A series of tax and price changes will come into force across Finland from 1 January 2026, affecting consumer costs, income taxation, and social support.

Tobacco, nicotine products, and alcohol will become more expensive, while minor relief is expected in food, fuel, and medical costs. The government has also introduced inheritance tax reforms and ended tax deductions for union dues.

Consumer price increases

Taxes on nicotine pouches will rise by around 37 percent, pushing the price of a standard container from €5 to around €7. A pack of cigarettes will increase to €11.50, with more than 90 percent of the price now consisting of tax. The tobacco tax will continue to rise every six months until mid-2027.

Taxes on alcoholic beverages such as wine, cider, and beer will rise by an average of 9 percent. A 0.75-litre bottle of wine with 12 percent alcohol content will now retail for around €10, with over half of that due to tax.

Soft drinks and energy drinks will also be more expensive from April. A sugar-based tiered tax system will raise the rate from the current €0.13–0.32 per litre to €0.20–0.59 per litre, depending on sugar content.

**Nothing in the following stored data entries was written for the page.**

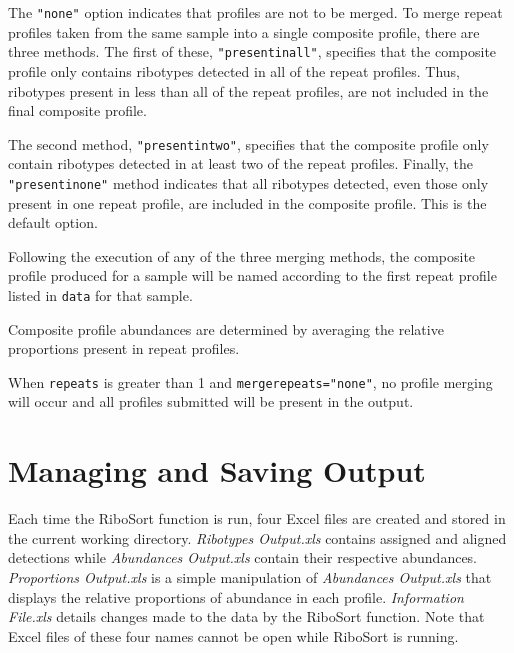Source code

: \documentclass[a4paper]{article}
\begin{document}
\begin{description}
The \texttt{"none"} option indicates that profiles are not to be merged. To merge repeat profiles taken from the same sample into a single composite profile, there are three methods. The first of these, \texttt{"presentinall"}, specifies that the composite profile only contains ribotypes detected in all of the repeat profiles. Thus, ribotypes present in less than all of the repeat profiles, are not included in the final composite profile. 

The second method, \texttt{"presentintwo"}, specifies that the composite profile only contain ribotypes detected in at least two of the repeat profiles. Finally, the \texttt{"presentinone"} method indicates that all ribotypes detected, even those only present in one repeat profile, are included in the composite profile. This is the default option.

Following the execution of any of the three merging methods, the composite profile produced for a sample will be named according to the first repeat profile listed in \texttt{data} for that sample.

Composite profile abundances are determined by averaging the relative proportions present in repeat profiles.

When \texttt{repeats} is greater than 1 and  \texttt{mergerepeats="none"}, no profile merging will occur and all profiles submitted will be present in the output.

\end{description}

\section{Managing and Saving Output}
Each time the RiboSort function is run, four Excel files are created and stored in the current working directory. {\em Ribotypes Output.xls} contains assigned and aligned detections while {\em Abundances Output.xls}  contain their respective abundances. {\em Proportions Output.xls} is a simple manipulation of {\em Abundances Output.xls} that displays the relative proportions of abundance in each profile. {\em Information File.xls} details changes made to the data by the RiboSort function. Note that Excel files of these four names cannot be open while RiboSort is running.
\end{document}
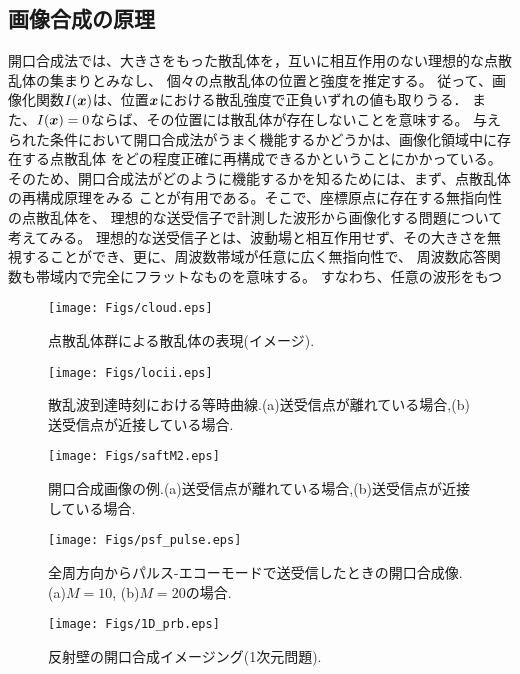 \documentclass[10pt,a4j,dvipdfmx]{jarticle}
\begin{document}
\subsection{画像合成の原理}
開口合成法では、大きさをもった散乱体を，互いに相互作用のない理想的な点散乱体の集まりとみなし、
個々の点散乱体の位置と強度を推定する。
従って、画像化関数$I(\mbox{\boldmath $x$})$は、位置$\mbox{\boldmath $x$}$における散乱強度で正負いずれの値も取りうる．
また、$I(\mbox{\boldmath $x$})=0$ならば、その位置には散乱体が存在しないことを意味する。
与えられた条件において開口合成法がうまく機能するかどうかは、画像化領域中に存在する点散乱体
をどの程度正確に再構成できるかということにかかっている。
そのため、開口合成法がどのように機能するかを知るためには、まず、点散乱体の再構成原理をみる
ことが有用である。そこで、座標原点に存在する無指向性の点散乱体を、
理想的な送受信子で計測した波形から画像化する問題について考えてみる。
理想的な送受信子とは、波動場と相互作用せず、その大きさを無視することができ、更に、周波数帯域が任意に広く無指向性で、
周波数応答関数も帯域内で完全にフラットなものを意味する。
すなわち、任意の波形をもつ
\begin{figure}[h]
	\begin{center}
	\texttt{[image: Figs/cloud.eps]} 
	\end{center}
	\caption{点散乱体群による散乱体の表現(イメージ).} 
	\label{fig:cloud}
\end{figure}
\begin{figure}[h]
	\begin{center}
	\texttt{[image: Figs/locii.eps]} 
	\end{center}
	\caption{散乱波到達時刻における等時曲線.(a)送受信点が離れている場合,(b)送受信点が近接している場合.} 
	\label{fig:locii}
\end{figure}
\begin{figure}[h]
	\begin{center}
	\texttt{[image: Figs/saftM2.eps]} 
	\end{center}
	\caption{開口合成画像の例.(a)送受信点が離れている場合,(b)送受信点が近接している場合.} 
	\label{fig:saftM2}
\end{figure}
\begin{figure}[h]
	\begin{center}
	\texttt{[image: Figs/psf\_pulse.eps]} 
	\end{center}
	\caption{全周方向からパルス-エコーモードで送受信したときの開口合成像.(a)$M=10$, (b)$M=20$の場合.} 
	\label{fig:psf_pulse}
\end{figure}
\begin{figure}[h]
	\begin{center}
	\texttt{[image: Figs/1D\_prb.eps]} 
	\end{center}
	\caption{反射壁の開口合成イメージング(1次元問題).} 
	\label{fig:1D_prb}
\end{figure}
\end{document}
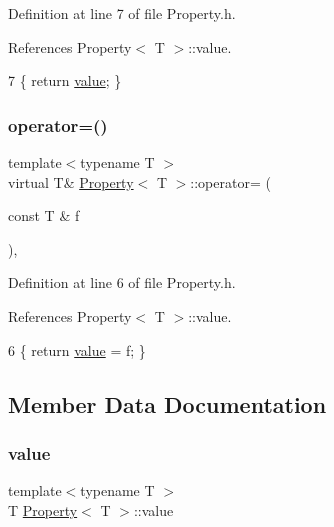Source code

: Definition at line 7 of file Property.\+h.



References Property$<$ T $>$\+::value.


\begin{DoxyCode}
7 \{ \textcolor{keywordflow}{return} \mbox{\hyperlink{classProperty_a2be7b50eb1b49c6fbbb434de219e51fd}{value}}; \}
\end{DoxyCode}
\mbox{\label{classProperty_a5544ed373da5ea5aee46217ebed97eb7}} 
\subsubsection{\texorpdfstring{operator=()}{operator=()}}
{\footnotesize\ttfamily template$<$typename T $>$ \\
virtual T\& \mbox{\hyperlink{classProperty}{Property}}$<$ T $>$\+::operator= (\begin{DoxyParamCaption}\item[{const T \&}]{f }\end{DoxyParamCaption})\hspace{0.3cm}{\ttfamily [inline]}, {\ttfamily [virtual]}}



Definition at line 6 of file Property.\+h.



References Property$<$ T $>$\+::value.


\begin{DoxyCode}
6 \{ \textcolor{keywordflow}{return} \mbox{\hyperlink{classProperty_a2be7b50eb1b49c6fbbb434de219e51fd}{value}} = f; \}
\end{DoxyCode}


\subsection{Member Data Documentation}
\mbox{\label{classProperty_a2be7b50eb1b49c6fbbb434de219e51fd}} 
\subsubsection{\texorpdfstring{value}{value}}
{\footnotesize\ttfamily template$<$typename T $>$ \\
T \mbox{\hyperlink{classProperty}{Property}}$<$ T $>$\+::value\hspace{0.3cm}{\ttfamily [protected]}}



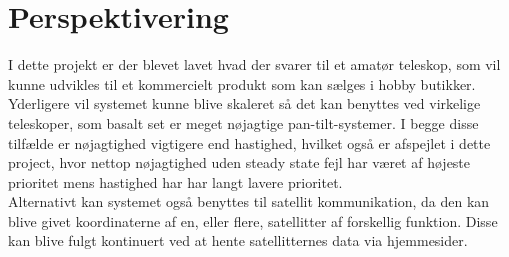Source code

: \section{Perspektivering}

I dette projekt er der blevet lavet hvad der svarer til et amatør teleskop, som vil kunne udvikles til et kommercielt produkt som kan sælges i hobby butikker. Yderligere vil systemet kunne blive skaleret så det kan benyttes ved virkelige teleskoper, som basalt set er meget nøjagtige pan-tilt-systemer. I begge disse tilfælde er nøjagtighed vigtigere end hastighed, hvilket også er afspejlet i dette project, hvor nettop nøjagtighed uden steady state fejl har været af højeste prioritet mens hastighed har har langt lavere prioritet.
\\
Alternativt kan systemet også benyttes til satellit kommunikation, da den kan blive givet koordinaterne af en, eller flere, satellitter af forskellig funktion. Disse kan blive fulgt kontinuert ved at hente satellitternes data via hjemmesider.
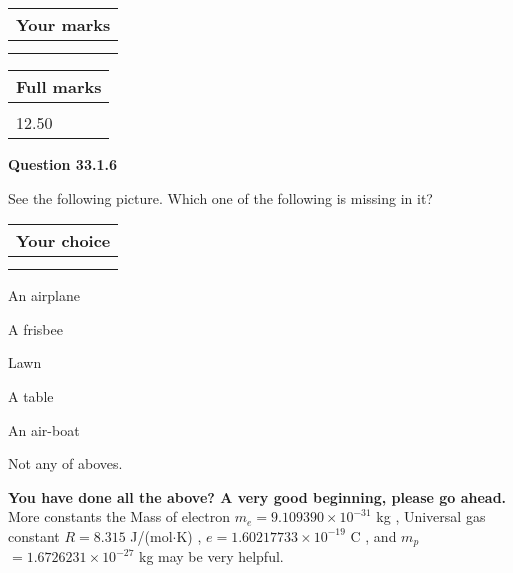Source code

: \documentclass[12pt]{article}
\begin{document}
 
\vspace{0.3in}
  
\vspace{0.2in}
  
         \begin{tabular}{|l|}
\hline
 Your marks  \\
\hline
 \\ 
 \\ 
\hline
\end{tabular}
\hspace{0.05in} \begin{tabular}{|l|}
\hline
 Full marks  \\
\hline
 \\ 
12.50 \\
\hline
\end{tabular}
{\textbf{\Large{Question
33.1.6 
}}}
  
  
See the following picture.
Which one of the following is missing in it?
  
  
\noindent\hspace{3.0in} \begin{tabular}{|l|}
\hline
Your choice \\
\hline
 \\ 
 \\ 
\hline
\end{tabular}
  
  
 
 
An airplane
 
 
A frisbee
 
 
Lawn
 
 
A table
 
 
An air-boat
 
 
  Not any of aboves.
 
 
 
\vspace{0.3in}
   
   
\vspace{0.3in}
{\textbf{\LARGE{You have done all the above? A very good beginning, please go ahead.}}}
More constants the
Mass of electron
$m_e$$ =
9.109390 \times 10^{-31} $
kg
,
Universal gas constant
$R$$ =
8.315 $
J/(mol$\cdot $K)
,
$e$$ =
1.60217733 \times 10^{-19} $
C
, and
$m_p$$ =
1.6726231 \times 10^{-27} $
kg
%
may be very helpful.
\vspace{0.3in}
   
\end{document}
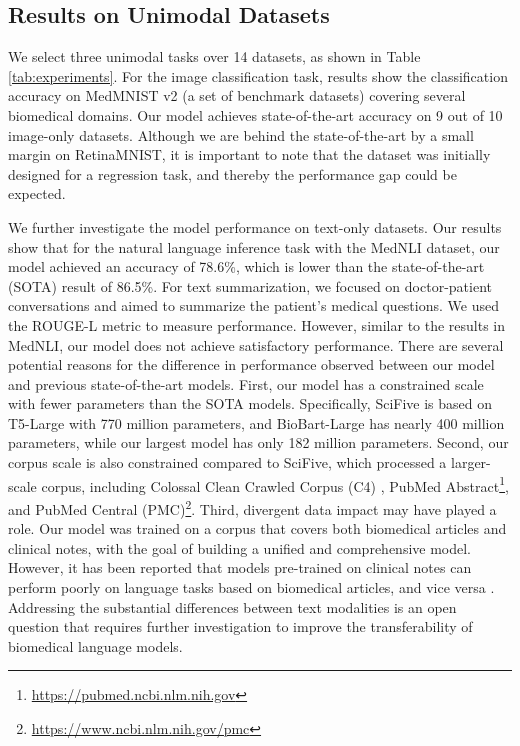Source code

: \documentclass[10pt]{article} \usepackage[preprint]{tmlr}
\begin{document}
\subsection{Results on Unimodal Datasets}
We select three unimodal tasks over 14 datasets, as shown in Table \ref{tab:experiments}. For the image classification task, results show the classification accuracy on MedMNIST v2 \cite{medmnistv2} (a set of benchmark datasets) covering several biomedical domains. Our  model achieves state-of-the-art accuracy on 9 out of 10 image-only datasets. Although we are behind the state-of-the-art by a small margin on RetinaMNIST, it is important to note that the dataset was initially designed for a regression task, and thereby the  performance gap could be expected.

We further investigate the model performance on text-only datasets. Our results show that for the natural language inference task with the MedNLI dataset, our model achieved an accuracy of 78.6\%, which is lower than the state-of-the-art (SOTA) result of 86.5\%. For text summarization, we focused on doctor-patient conversations and aimed to summarize the patient's medical questions. We used the ROUGE-L metric to measure performance. However, similar to the results in MedNLI, our model does not achieve satisfactory performance. There are several potential reasons for the difference in performance observed between our model and previous state-of-the-art models. First, our model has a constrained scale with fewer parameters than the SOTA models. Specifically, SciFive is based on T5-Large \citep{raffel2020exploring} with 770 million parameters, and BioBart-Large has nearly 400 million parameters, while our largest model has only 182 million parameters. Second, our corpus scale is also constrained compared to SciFive, which processed a larger-scale corpus, including Colossal Clean Crawled Corpus (C4) \citep{raffel2020exploring}, PubMed Abstract\footnote{\url{https://pubmed.ncbi.nlm.nih.gov}}, and PubMed Central (PMC)\footnote{\url{https://www.ncbi.nlm.nih.gov/pmc}}. Third, divergent data impact may have played a role. Our model was trained on a corpus that covers both biomedical articles and clinical notes, with the goal of building a unified and comprehensive model. However, it has been reported that models pre-trained on clinical notes can perform poorly on language tasks based on biomedical articles, and vice versa \citep{gu2021domain, alsentzer-etal-2019-publicly, lehman2023we}. Addressing the substantial differences between text modalities is an open question that requires further investigation to improve the transferability of biomedical language models.
\end{document}
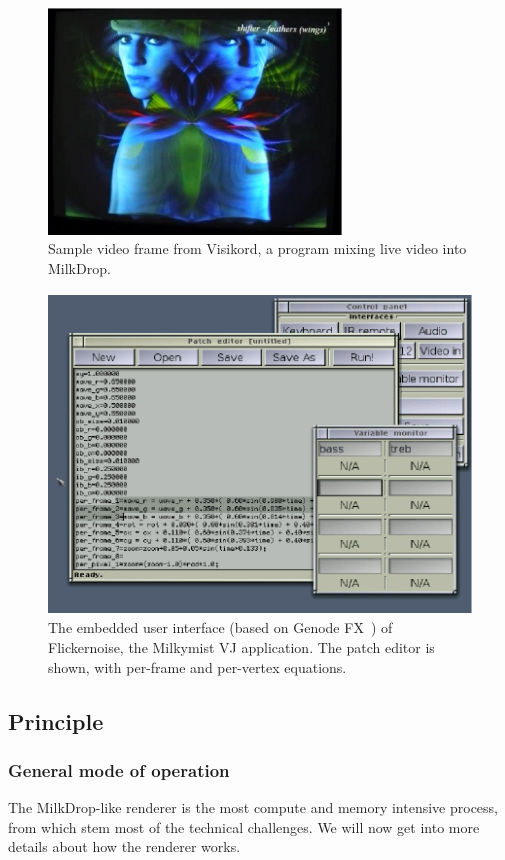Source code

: \documentclass[a4paper,11pt]{kthesis}
\begin{document}
\begin{figure}[htp]
\centering
\includegraphics[height=60mm]{visikord.eps}
\caption{Sample video frame from Visikord, a program mixing live video into MilkDrop.}
\label{fig:visikord}
\end{figure}

\begin{figure}[htp]
\centering
\includegraphics[height=85mm]{flickernoise.eps}
\caption{The embedded user interface (based on Genode FX~\cite{genodefx}) of Flickernoise, the Milkymist VJ application. The patch editor is shown, with per-frame and per-vertex equations.}
\label{fig:flickernoise}
\end{figure}

\subsection{Principle}
\label{subsec:mdprinciple}
\subsubsection{General mode of operation}
The MilkDrop-like renderer is the most compute and memory intensive process, from which stem most of the technical challenges. We will now get into more details about how the renderer works.
\end{document}
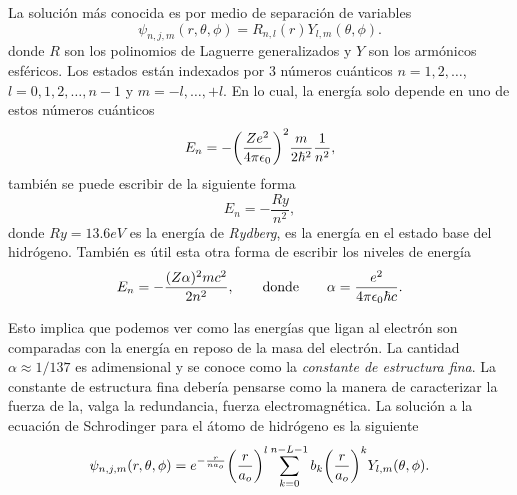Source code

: La solución más conocida es por medio de separación de variables
    \begin{equation}
        \psi _{n,j,m} (r,\theta,\phi) = R_{n,l} (r) Y _{l,m} (\theta ,\phi).
    \end{equation}
donde $R$ son los polinomios de Laguerre generalizados y $Y$ son los armónicos esféricos. Los estados están indexados por $3$ números cuánticos $n = 1,2,\ldots$, $l = 0,1,2,\ldots ,n-1$ y $m = -l, \ldots ,+l$. En lo cual, la energía solo depende en uno de estos números cuánticos
    \begin{equation}
        E_n = - \qty(\frac{Z e^2}{4\pi \epsilon_0})^2 \frac{m}{2\hbar ^2} \frac{1}{n^2},
    \end{equation}
también se puede escribir de la siguiente forma
\begin{equation*}
    E_n = - \frac{ Ry}{n^2},
\end{equation*}
donde $Ry = 13.6eV$ es la energía de \textit{Rydberg}, es la energía en el estado base del hidrógeno. También es útil esta otra forma de escribir los niveles de energía
    \begin{equation}
        E_n = -\frac{(Z\alpha)^2 mc^2}{2n^2}, \qquad \text{donde} \qquad \alpha = \frac{e^2}{4\pi \epsilon_0 \hbar c}.
    \end{equation}

Esto implica que podemos ver como las energías que ligan al electrón son comparadas con la energía en reposo de la masa del electrón. La cantidad $\alpha \approx 1/137$ es adimensional y se conoce como la \textit{constante de estructura fina}. La constante de estructura fina debería pensarse como la manera de caracterizar la fuerza de la, valga la redundancia, fuerza electromagnética. La solución a la ecuación de Schrodinger para el átomo de hidrógeno es la siguiente
\begin{equation}
    \psi _{n,j,m} (r,\theta,\phi) = e^{-\frac{r}{na_o}} \qty(\frac{r}{a_o})^l \sum _{k=0} ^{n - L - 1} b_k \qty(\frac{r}{a_o})^k Y_{l,m} (\theta ,\phi).
\end{equation}








































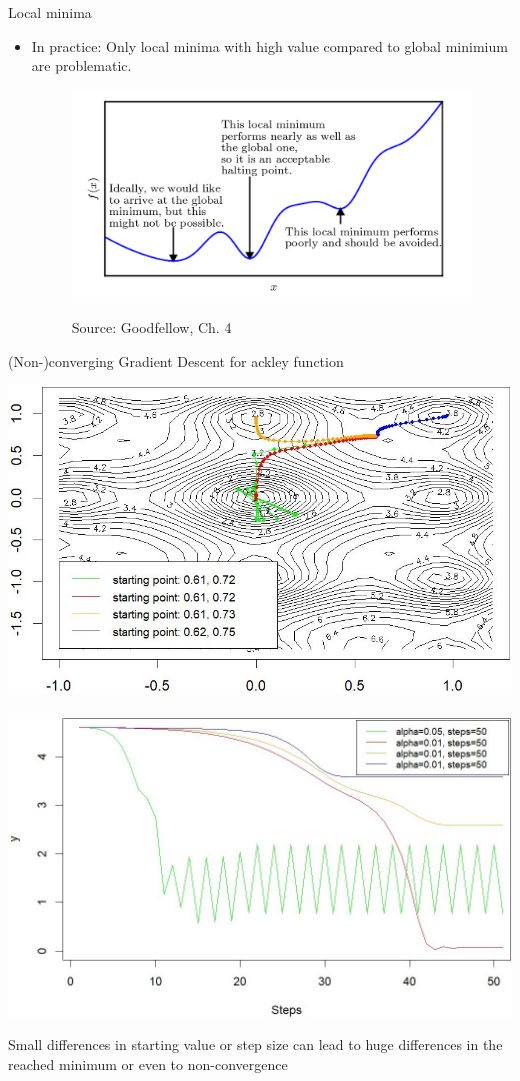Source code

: \documentclass[11pt,compress,t,notes=noshow, xcolor=table]{beamer}
\begin{document}
\begin{vbframe} {Local minima}

\begin{itemize}
\item In practice: Only local minima with high value compared to global minimium are problematic.
\begin{figure}
\begin{center}
	\includegraphics[width=.6\textwidth]{figure_man/minima.png}
\end{center}
\tiny{Source: Goodfellow, Ch. 4}
\end{figure}
\end{itemize}

\framebreak

\begin{center}
\vspace{1cm}
(Non-)converging Gradient Descent for ackley function
\end{center}


\includegraphics[width=.45\textwidth]{figure_man/nonconv_ackley_plot.jpg} ~~
\includegraphics[width=.49\textwidth]{figure_man/nonconv_ackley_path.jpg}


\footnotesize{Small differences in starting value or step size can lead to huge differences in the reached minimum or even to non-convergence}

\end{vbframe}
\end{document}
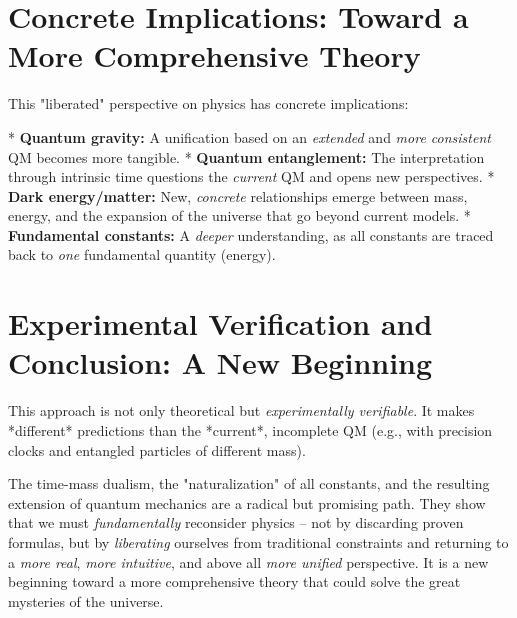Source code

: \documentclass[a4paper,12pt]{article}
\begin{document}
	\section{Concrete Implications: Toward a More Comprehensive Theory}
	
	This "liberated" perspective on physics has concrete implications:
	
	*   \textbf{Quantum gravity:} A unification based on an \emph{extended} and \emph{more consistent} QM becomes more tangible.
	*   \textbf{Quantum entanglement:} The interpretation through intrinsic time questions the \emph{current} QM and opens new perspectives.
	*   \textbf{Dark energy/matter:} New, \emph{concrete} relationships emerge between mass, energy, and the expansion of the universe that go beyond current models.
	*   \textbf{Fundamental constants:} A \emph{deeper} understanding, as all constants are traced back to \emph{one} fundamental quantity (energy).
	
	\section{Experimental Verification and Conclusion: A New Beginning}
	
	This approach is not only theoretical but \emph{experimentally verifiable}. It makes *different* predictions than the *current*, incomplete QM (e.g., with precision clocks and entangled particles of different mass).
	
	The time-mass dualism, the "naturalization" of all constants, and the resulting extension of quantum mechanics are a radical but promising path. They show that we must \emph{fundamentally} reconsider physics – not by discarding proven formulas, but by \emph{liberating} ourselves from traditional constraints and returning to a \emph{more real}, \emph{more intuitive}, and above all \emph{more unified} perspective. It is a new beginning toward a more comprehensive theory that could solve the great mysteries of the universe.
\end{document}
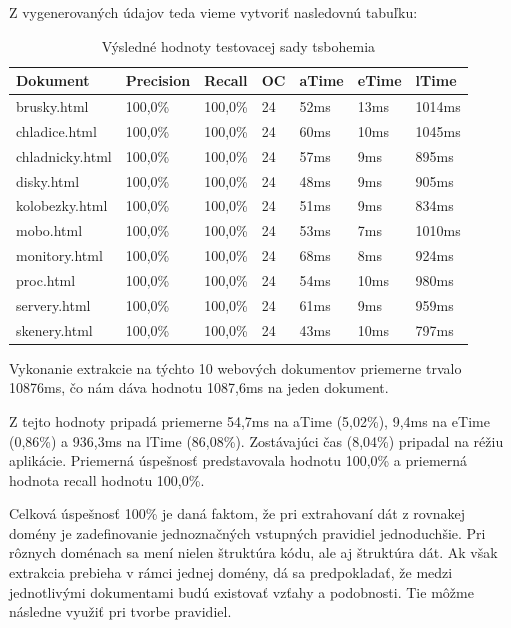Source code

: \bigskip

Z vygenerovaných údajov teda vieme vytvoriť nasledovnú tabuľku:

\begin{table}[hbt]
\caption{Výsledné hodnoty testovacej sady tsbohemia}
\centering
\begin{tabular}{|l|l|l|l|l|l|l|}
\hline
\textbf{Dokument}          & \textbf{Precision} & \textbf{Recall}  & \textbf{OC}  & \textbf{aTime} & \textbf{eTime} & \textbf{lTime}  \\ \hline
brusky.html     & 100,0\%   & 100,0\% & 24 & 52ms  & 13ms  & 1014ms \\ \hline
chladice.html   & 100,0\%   & 100,0\% & 24 & 60ms  & 10ms  & 1045ms \\ \hline
chladnicky.html & 100,0\%   & 100,0\% & 24 & 57ms  & 9ms   & 895ms  \\ \hline
disky.html      & 100,0\%   & 100,0\% & 24 & 48ms  & 9ms   & 905ms  \\ \hline
kolobezky.html  & 100,0\%   & 100,0\% & 24 & 51ms  & 9ms   & 834ms  \\ \hline
mobo.html       & 100,0\%   & 100,0\% & 24 & 53ms  & 7ms   & 1010ms \\ \hline
monitory.html   & 100,0\%   & 100,0\% & 24 & 68ms  & 8ms   & 924ms  \\ \hline
proc.html       & 100,0\%   & 100,0\% & 24 & 54ms  & 10ms  & 980ms  \\ \hline
servery.html    & 100,0\%   & 100,0\% & 24 & 61ms  & 9ms   & 959ms  \\ \hline
skenery.html    & 100,0\%   & 100,0\% & 24 & 43ms  & 10ms  & 797ms  \\ \hline
\end{tabular}
\end{table}

Vykonanie extrakcie na týchto 10 webových dokumentov priemerne trvalo 10876ms, čo nám dáva hodnotu 1087,6ms na jeden dokument. 

Z tejto hodnoty pripadá priemerne 54,7ms na aTime (5,02\%), 9,4ms na eTime (0,86\%) a 936,3ms na lTime (86,08\%). Zostávajúci čas (8,04\%) pripadal na réžiu aplikácie. Priemerná úspešnosť predstavovala hodnotu 100,0\% a priemerná hodnota recall hodnotu 100,0\%. 

\bigskip

Celková úspešnosť 100\% je daná faktom, že pri extrahovaní dát z rovnakej domény je zadefinovanie jednoznačných vstupných pravidiel jednoduchšie. Pri rôznych doménach sa mení nielen štruktúra kódu, ale aj štruktúra dát. Ak však extrakcia prebieha v rámci jednej domény, dá sa predpokladať, že medzi jednotlivými dokumentami budú existovať vzťahy a podobnosti. Tie môžme následne využiť pri tvorbe pravidiel.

Fuel, food, and medicine slightly cheaper

In contrast, excise duties on liquid fuels will fall by 2.7 cents per litre for petrol and 2.4 cents for diesel. The retail price of 95 E10 petrol is expected to settle at €1.66 per litre, with diesel at €1.62, although global oil markets remain the main factor in pricing.

The reduced VAT rate on food, medicines, public transport, and restaurant services will drop from 14 percent to 13.5 percent. However, this change is expected to lower prices only by a few cents per purchase. A €50 grocery bill may fall by €0.22, assuming full pass-through to prices.

Tax cuts and union deduction removal

Income tax rates will be cut, mainly benefiting high earners. For those earning over €8,000 per month, the net annual gain ranges between €50 and €190. For those earning €10,000 monthly, the benefit is close to €2,000 annually.

The tax deductibility of trade union membership fees will end. The effect is estimated at €100–€300 per year, depending on salary and union. Unemployment fund fees will remain deductible.

Other changes include the cancellation of tax benefits for home office deductions and employer-provided bicycles. The unemployment insurance contribution will increase from 0.59 percent to 0.89 percent.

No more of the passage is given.